Handle Late-Arriving Data

Configure custom late data handling to prevent data loss when using aggressive watermarking strategies in Confluent Cloud for Apache Flink®.

Late data refers to events that arrive after the watermark has advanced past their event timestamp. Late data handling preserves this data for later reconciliation or backfill.

Prerequisites

Access to Confluent Cloud.
A provisioned Flink compute pool.
An Flink table backed by a Apache Kafka® topic with event-time semantics.
Understanding of watermarks and event time.

Overview

Flink provides two modes for handling late data at the source level:

pass-through (default): Late events flow through to downstream operators. Window aggregations and other time-based operators handle late data according to their own policies. Use this mode when you want standard Flink behavior.
filter: The source filters late events immediately. The main pipeline processes only on-time data. Filtered events remain in a System Table (<table_name>$late) for inspection or reprocessing. Use this mode when you need strict watermark compliance in real-time pipelines while retaining all data.
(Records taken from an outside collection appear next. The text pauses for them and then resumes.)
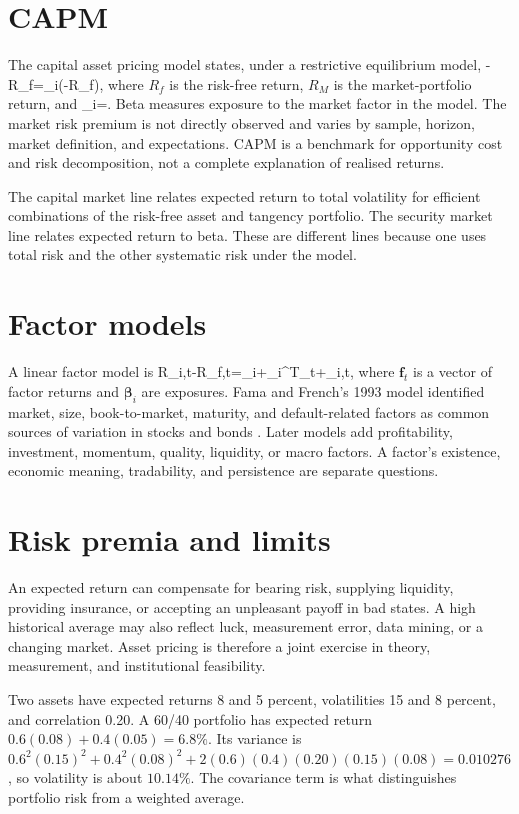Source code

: \section{CAPM}
The capital asset pricing model states, under a restrictive equilibrium model,
  \E[R_i]-R_f=\beta_i\left(\E[R_M]-R_f\right),
\closeformula
where $R_f$ is the risk-free return, $R_M$ is the market-portfolio return, and
  \beta_i=.
\closeformula
Beta measures exposure to the market factor in the model. The market risk premium is not directly observed and varies by sample, horizon, market definition, and expectations. CAPM is a benchmark for opportunity cost and risk decomposition, not a complete explanation of realised returns.

The capital market line relates expected return to total volatility for efficient combinations of the risk-free asset and tangency portfolio. The security market line relates expected return to beta. These are different lines because one uses total risk and the other systematic risk under the model.

\section{Factor models}
A linear factor model is
  R_{i,t}-R_{f,t}=\alpha_i+\boldsymbol\beta_i^{\mathsf T}_t+\varepsilon_{i,t},
\closeformula
where $\mathbf{f}_t$ is a vector of factor returns and $\boldsymbol\beta_i$ are exposures. Fama and French's 1993 model identified market, size, book-to-market, maturity, and default-related factors as common sources of variation in stocks and bonds \cite{famafrench1993}. Later models add profitability, investment, momentum, quality, liquidity, or macro factors. A factor's existence, economic meaning, tradability, and persistence are separate questions.

\section{Risk premia and limits}
An expected return can compensate for bearing risk, supplying liquidity, providing insurance, or accepting an unpleasant payoff in bad states. A high historical average may also reflect luck, measurement error, data mining, or a changing market. Asset pricing is therefore a joint exercise in theory, measurement, and institutional feasibility.

\begin{worked}
Two assets have expected returns 8 and 5 percent, volatilities 15 and 8 percent, and correlation 0.20. A 60/40 portfolio has expected return $0.6(0.08)+0.4(0.05)=6.8\%$. Its variance is $0.6^2(0.15)^2+0.4^2(0.08)^2+2(0.6)(0.4)(0.20)(0.15)(0.08)=0.010276$, so volatility is about $10.14\%$. The covariance term is what distinguishes portfolio risk from a weighted average.
\end{worked}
Configure late data filtering

Option 1: Alter existing table

Enable filtering on an existing table:

ALTER TABLE Orders SET (
  'late-handling.mode' = 'filter'
);

This change affects all new statements that read from the table. Running statements continue with their original configuration until restarted.

Option 2: Create table with filtering

Configure filtering when creating a table:

CREATE TABLE Orders (
  order_id INT,
  customer_id INT,
  amount DECIMAL(10,2),
  order_time TIMESTAMP_LTZ(3) METADATA FROM 'timestamp'
) DISTRIBUTED INTO 3 BUCKETS
WITH (
  'late-handling.mode' = 'filter'
);

Query the system table

When you set late-handling.mode = 'filter', late data appears in a System Table with the $late suffix. System Tables are virtual views on the source table and do not create additional physical storage.

View late data:

SELECT * FROM `Orders$late`;

Your output should resemble:

order_id  customer_id  amount    order_time
--------  -----------  ------    ----------
1001      5001         99.50     2026-04-14 10:00:04
1003      5012         250.00    2026-04-14 10:00:06

Tip

Use backticks (`` ` ) when querying tables with ``$ in the name.

Reprocessing patterns

Combine real-time results with late data for accurate daily reporting:

-- Real-time pipeline (fast, strict watermarks)
INSERT INTO RealtimeSales
SELECT
  order_id,
  SUM(amount) OVER (
    ORDER BY order_time
    RANGE BETWEEN UNBOUNDED PRECEDING AND CURRENT ROW
  ) AS running_total
FROM Orders;

-- End-of-day reconciliation (merges late data)
SELECT SUM(amount) AS final_daily_total
FROM (
  SELECT amount FROM RealtimeSales
  UNION ALL
  SELECT amount FROM `Orders$late`
);

Multi-table statements

When a statement reads from multiple tables, for example, in a JOIN, Flink applies each table’s late-handling.mode independently at the source level before the JOIN operator.

Example:

-- Orders table has filter mode
ALTER TABLE Orders SET ('late-handling.mode' = 'filter');

-- Customers table uses default pass-through
-- (no late-handling.mode set)

-- JOIN applies each table's configuration independently
SELECT o.order_id, o.amount, c.name
FROM Orders o
JOIN Customers c ON o.customer_id = c.customer_id;

Result: The Orders source filters late orders. Late customers pass through.

Reset to default behavior

Revert to the default pass-through mode:

ALTER TABLE Orders RESET ('late-handling.mode');

Important considerations

Retention and data availability

System Tables ($late) are virtual views on the source table. The source table’s retention policy governs late data availability:

If the source table has 24-hour retention, late data expires after 24 hours.
To preserve late data longer, explicitly persist it with INSERT INTO from the $late table.

Schema evolution

System Tables automatically inherit schema changes from the source table.